── Source records
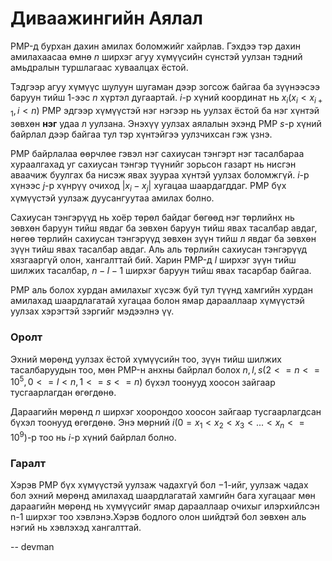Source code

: Диваажингийн Аялал
==================
PMP-д бурхан дахин амилах боломжийг хайрлав. Гэхдээ тэр дахин амилахаасаа өмнө $n$ ширхэг агуу хүмүүсийн сүнстэй уулзан тэдний амьдралын туршлагаас хуваалцах ёстой.

Тэдгээр агуу хүмүүс  шулуун шугаман дээр зогсож байгаа ба зүүнээсээ баруун тийш 1-ээс $n$ хүртэл дугаартай. $i$-р хүний координат нь $x_i(x_i<x_{i+1}, i<n)$ PMP эдгээр хүмүүстэй нэг нэгээр нь уулзах ёстой ба нэг хүнтэй зөвхөн **нэг** удаа л уулзана. Энэхүү уулзах аялалын эхэнд PMP $s$-р хүний байрлал дээр байгаа тул тэр хүнтэйгээ уулзчихсан гэж үзнэ.

PMP байрлалаа өөрчлөе гэвэл нэг сахиусан тэнгэрт нэг тасалбараа хураалгахад уг сахиусан тэнгэр түүнийг зорьсон газарт нь нисгэн аваачиж буулгах ба нисэж явах зуураа хүнтэй уулзах боломжгүй. $i$-р хүнээс $j$-р хүнрүү очиход $|x_i-x_j|$ хугацаа шаардагддаг. PMP бүх хүмүүстэй уулзаж дуусангуутаа амилах болно.

Сахиусан тэнгэрүүд нь хоёр төрөл байдаг бөгөөд нэг төрлийнх нь зөвхөн баруун тийш явдаг ба зөвхөн баруун тийш явах тасалбар авдаг, нөгөө төрлийн сахиусан тэнгэрүүд зөвхөн зүүн тийш л явдаг ба зөвхөн зүүн тийш явах тасалбар авдаг. Аль аль төрлийн сахиусан тэнгэрүүд хязгааргүй олон, хангалттай бий. Харин PMP-д $l$ ширхэг зүүн тийш шилжих тасалбар, $n-l-1$ ширхэг баруун тийш явах тасарбар байгаа.

PMP аль болох хурдан амилахыг хүсэж буй тул түүнд хамгийн хурдан амилахад шаардлагатай хугацаа болон ямар дарааллаар хүмүүстэй уулзах хэрэгтэй зэргийг мэдээлнэ үү.


### Оролт
Эхний мөрөнд уулзах ёстой хүмүүсийн тоо, зүүн тийш шилжих тасалбаруудын тоо, мөн PMP-н анхны байрлал болох $n, l, s(2<=n<=10^5, 0<=l<n, 1<=s<=n)$ бүхэл тоонууд хоосон зайгаар тусгаарлагдан өгөгдөнө.

Дараагийн мөрөнд $n$ ширхэг хоорондоо хоосон зайгаар тусгаарлагдсан бүхэл тоонууд өгөгдөнө. Энэ мөрний $i(0=x_1<x_2<x_3< ... <x_n<=10^9)$-р тоо нь $i$-р хүний байрлал болно.


### Гаралт
Хэрэв PMP бүх хүмүүстэй уулзаж чадахгүй бол $-1$-ийг, уулзаж чадах бол эхний мөрөнд амилахад шаардлагатай хамгийн бага хугацааг мөн дараагийн мөрөнд нь хүмүүсийг ямар дарааллаар очихыг илэрхийлсэн n-1 ширхэг тоо хэвлэнэ.Хэрэв бодлого олон шийдтэй бол зөвхөн аль нэгий нь хэвлэхэд хангалттай.

-- devman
────
» **Work task**: The job here is to find each line above with the word "хүмүүстэй" and copy it.

» **Expected answer**:
Тэдгээр агуу хүмүүс  шулуун шугаман дээр зогсож байгаа ба зүүнээсээ баруун тийш 1-ээс $n$ хүртэл дугаартай. $i$-р хүний координат нь $x_i(x_i<x_{i+1}, i<n)$ PMP эдгээр хүмүүстэй нэг нэгээр нь уулзах ёстой ба нэг хүнтэй зөвхөн **нэг** удаа л уулзана. Энэхүү уулзах аялалын эхэнд PMP $s$-р хүний байрлал дээр байгаа тул тэр хүнтэйгээ уулзчихсан гэж үзнэ.
PMP байрлалаа өөрчлөе гэвэл нэг сахиусан тэнгэрт нэг тасалбараа хураалгахад уг сахиусан тэнгэр түүнийг зорьсон газарт нь нисгэн аваачиж буулгах ба нисэж явах зуураа хүнтэй уулзах боломжгүй. $i$-р хүнээс $j$-р хүнрүү очиход $|x_i-x_j|$ хугацаа шаардагддаг. PMP бүх хүмүүстэй уулзаж дуусангуутаа амилах болно.
PMP аль болох хурдан амилахыг хүсэж буй тул түүнд хамгийн хурдан амилахад шаардлагатай хугацаа болон ямар дарааллаар хүмүүстэй уулзах хэрэгтэй зэргийг мэдээлнэ үү.
Хэрэв PMP бүх хүмүүстэй уулзаж чадахгүй бол $-1$-ийг, уулзаж чадах бол эхний мөрөнд амилахад шаардлагатай хамгийн бага хугацааг мөн дараагийн мөрөнд нь хүмүүсийг ямар дарааллаар очихыг илэрхийлсэн n-1 ширхэг тоо хэвлэнэ.Хэрэв бодлого олон шийдтэй бол зөвхөн аль нэгий нь хэвлэхэд хангалттай.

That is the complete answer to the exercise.